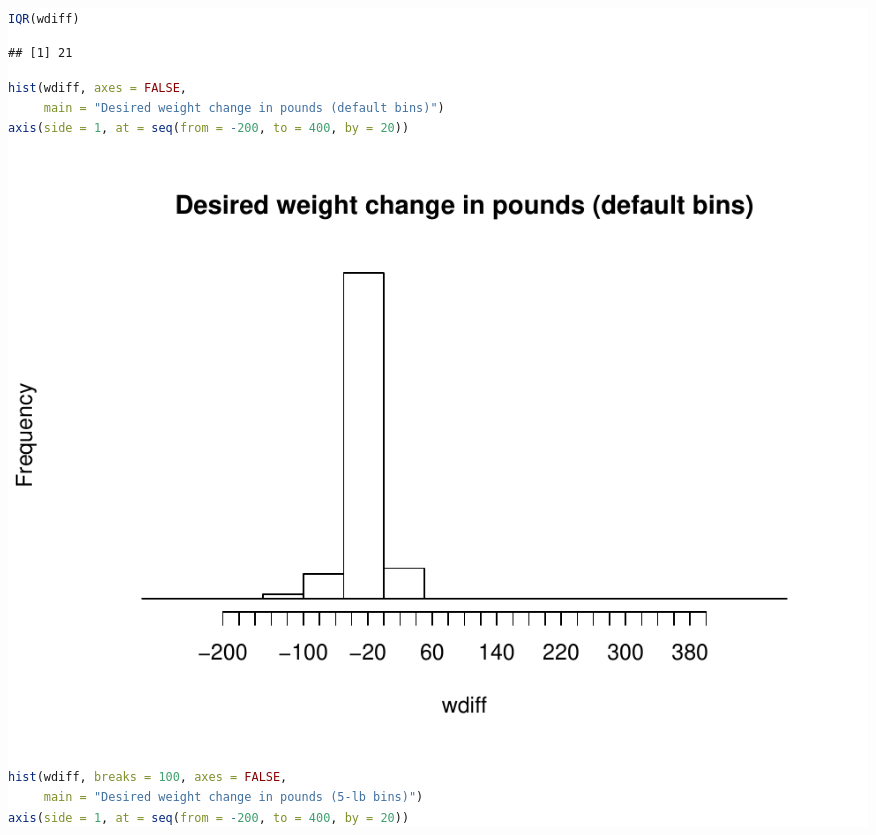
 ```r
IQR(wdiff)
```

```
## [1] 21
```

```r
hist(wdiff, axes = FALSE,
     main = "Desired weight change in pounds (default bins)")
axis(side = 1, at = seq(from = -200, to = 400, by = 20))
```

![](jai-intro_to_data_files/figure-latex/unnamed-chunk-3-2.pdf) 

```r
hist(wdiff, breaks = 100, axes = FALSE,
     main = "Desired weight change in pounds (5-lb bins)")
axis(side = 1, at = seq(from = -200, to = 400, by = 20))
```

What the task requires:
Output the data exactly, pictures omitted.

Your response:
 ```r
IQR(wdiff)
```

```
## [1] 21
```

```r
hist(wdiff, axes = FALSE,
     main = "Desired weight change in pounds (default bins)")
axis(side = 1, at = seq(from = -200, to = 400, by = 20))
```

![](jai-intro_to_data_files/figure-latex/unnamed-chunk-3-2.pdf) 

```r
hist(wdiff, breaks = 100, axes = FALSE,
     main = "Desired weight change in pounds (5-lb bins)")
axis(side = 1, at = seq(from = -200, to = 400, by = 20))
```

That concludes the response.